What the task asks: With the pictures set aside, return the lines below exactly, beginning at the first and ending at the line containing "A produção de".
□ □ □ □
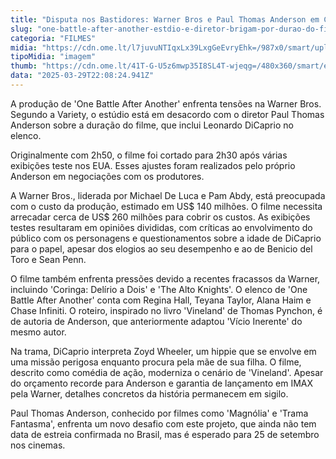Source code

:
 ```yaml
---
title: "Disputa nos Bastidores: Warner Bros e Paul Thomas Anderson em Conflito por Duração de Filme"
slug: "one-battle-after-another-estdio-e-diretor-brigam-por-durao-do-filme"
categoria: "FILMES"
midia: "https://cdn.ome.lt/l7juvuNTIqxLx39LxgGeEvryEhk=/987x0/smart/uploads/conteudo/fotos/onebattleafteranother.jpg"
tipoMidia: "imagem"
thumb: "https://cdn.ome.lt/41T-G-U5z6mwp35I8SL4T-wjeqg=/480x360/smart/extras/conteudos/onebattleafteranother.jpg"
data: "2025-03-29T22:08:24.941Z"
---
```


A produção de 'One Battle After Another' enfrenta tensões na Warner Bros. Segundo a Variety, o estúdio está em desacordo com o diretor Paul Thomas Anderson sobre a duração do filme, que inclui Leonardo DiCaprio no elenco.

Originalmente com 2h50, o filme foi cortado para 2h30 após várias exibições teste nos EUA. Esses ajustes foram realizados pelo próprio Anderson em negociações com os produtores.

A Warner Bros., liderada por Michael De Luca e Pam Abdy, está preocupada com o custo da produção, estimado em US$ 140 milhões. O filme necessita arrecadar cerca de US$ 260 milhões para cobrir os custos. As exibições testes resultaram em opiniões divididas, com críticas ao envolvimento do público com os personagens e questionamentos sobre a idade de DiCaprio para o papel, apesar dos elogios ao seu desempenho e ao de Benicio del Toro e Sean Penn.

O filme também enfrenta pressões devido a recentes fracassos da Warner, incluindo 'Coringa: Delírio a Dois' e 'The Alto Knights'. O elenco de 'One Battle After Another' conta com Regina Hall, Teyana Taylor, Alana Haim e Chase Infiniti. O roteiro, inspirado no livro 'Vineland' de Thomas Pynchon, é de autoria de Anderson, que anteriormente adaptou 'Vício Inerente' do mesmo autor.

Na trama, DiCaprio interpreta Zoyd Wheeler, um hippie que se envolve em uma missão perigosa enquanto procura pela mãe de sua filha. O filme, descrito como comédia de ação, moderniza o cenário de 'Vineland'. Apesar do orçamento recorde para Anderson e garantia de lançamento em IMAX pela Warner, detalhes concretos da história permanecem em sigilo.

Paul Thomas Anderson, conhecido por filmes como 'Magnólia' e 'Trama Fantasma', enfrenta um novo desafio com este projeto, que ainda não tem data de estreia confirmada no Brasil, mas é esperado para 25 de setembro nos cinemas.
□ □ □ □
Solution for this exercise:
Source code

:
 ```yaml
---
title: "Disputa nos Bastidores: Warner Bros e Paul Thomas Anderson em Conflito por Duração de Filme"
slug: "one-battle-after-another-estdio-e-diretor-brigam-por-durao-do-filme"
categoria: "FILMES"
midia: "https://cdn.ome.lt/l7juvuNTIqxLx39LxgGeEvryEhk=/987x0/smart/uploads/conteudo/fotos/onebattleafteranother.jpg"
tipoMidia: "imagem"
thumb: "https://cdn.ome.lt/41T-G-U5z6mwp35I8SL4T-wjeqg=/480x360/smart/extras/conteudos/onebattleafteranother.jpg"
data: "2025-03-29T22:08:24.941Z"
---
```


A produção de 'One Battle After Another' enfrenta tensões na Warner Bros. Segundo a Variety, o estúdio está em desacordo com o diretor Paul Thomas Anderson sobre a duração do filme, que inclui Leonardo DiCaprio no elenco.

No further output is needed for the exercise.